D’après une étude réalisée par le très sérieux cabinet KPMG, près de 20% des salariés britanniques auraient déjà refusé un job parce que non aligné avec leur conscience environnementale.

Aussi, 1 salarié sur 10 rechercherait activement un job lié à l’ESG (l’équivalent de la RSE mais qui implique des engagements chiffrés de la part des entreprises). Une proportion qui monte jusqu’à 14% chez les 18-24 ans. “Pour les entreprises, la direction est claire. D'ici à 2025, 75% des actifs seront des millennials, ce qui signifie qu’elles devront avoir des plans crédibles en matière d’ESG si elles veulent continuer à attirer et retenir ce pool grandissant de talents”, affirme John McCalla-Leacy, Head of ESG chez KPMG UK.

“J’ai réduit mon éco-anxiété”

Alors, qui sont ces talents en quête de changement ? En voici deux exemples.

Après 4 années passées chez l’une des plus grandes licornes françaises, Mickaël a tout plaqué pour rejoindre une startup dans l’agroécologie. Son déclencheur ? Les grands incendies en Australie. “Je me suis dit qu’il fallait que les salariés se dirigent massivement vers la transition écologique. Car si nous restons tous dans les métiers du secteur traditionnel, cela va être compliqué de trouver des solutions face à cet immense challenge ”, raconte-t-il.

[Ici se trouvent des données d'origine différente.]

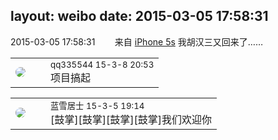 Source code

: layout: weibo
date: 2015-03-05 17:58:31
---
<meta name="referrer" content="no-referrer" />

2015-03-05 17:58:31  &nbsp;&nbsp;&nbsp;&nbsp;&nbsp;&nbsp; 来自 <a href="sinaweibo://customweibosource" rel="nofollow">iPhone 5s</a>
我胡汉三又回来了…… ​​​

<table style="width: 100%;">
  <tr>
    <td style="width: 40px;"><img style="border-radius:50%" src="https://tva4.sinaimg.cn/crop.0.0.180.180.50/7d25944djw1e8qgp5bmzyj2050050aa8.jpg?KID=imgbed,tva&Expires=1624463788&ssig=YuLCEVqveU"></td>
    <td colspan="2"><small>qq335544 15-3-8 20:53</small><br/>项目搞起</td>
  </tr>
</table>

<table style="width: 100%;">
  <tr>
    <td style="width: 40px;"><img style="border-radius:50%" src="https://tva1.sinaimg.cn/crop.0.0.180.180.50/7978b307jw1e8qgp5bmzyj2050050aa8.jpg?KID=imgbed,tva&Expires=1624463788&ssig=kTExi484DT"></td>
    <td colspan="2"><small>蓝雪居士 15-3-5 19:14</small><br/>[鼓掌][鼓掌][鼓掌][鼓掌]我们欢迎你</td>
  </tr>
</table>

Mickaël n’a donc pas hésité à rogner sur son salaire même si - il faut le souligner - les salaires dans le secteur de l’impact ont augmenté ces dernières années. Pour Mickaël, il s’agit aussi de changer de matrice et de voir autrement la question de la rémunération en “considérant l’impact généré par la transition écologique”.

Pour ce père de famille quadragénaire, il était essentiel que sa nouvelle entreprise ne se contente pas d’appliquer une bonne politique RSE, mais que son activité contribue directement à la transition climatique. “Aujourd’hui, je ne pourrai plus travailler dans un business traditionnel. Depuis que j’ai fait ce switch, j’ai réduit mon éco-anxiété. Je pense maintenant à monter mon propre projet”, affirme-t-il.

Aligner sa conscience personnelle et professionnelle

Claire, trentenaire passée par de prestigieux grands groupes, a quitté Paris pour Montpellier en devenant Responsable marketing et communication pour la startup Stop 3, spécialisée dans le mobilier professionnel de seconde main. “J’ai démarré dans les grands groupes, car je voulais gagner en compétences. Mais leurs activités étaient pour certaines polluantes."

Il devenait urgent d’aligner mes croyances dans ma vie personnelle avec ma vie professionnelle. Je voulais rejoindre une entreprise à taille humaine qui avait un impact positif sur l’environnement.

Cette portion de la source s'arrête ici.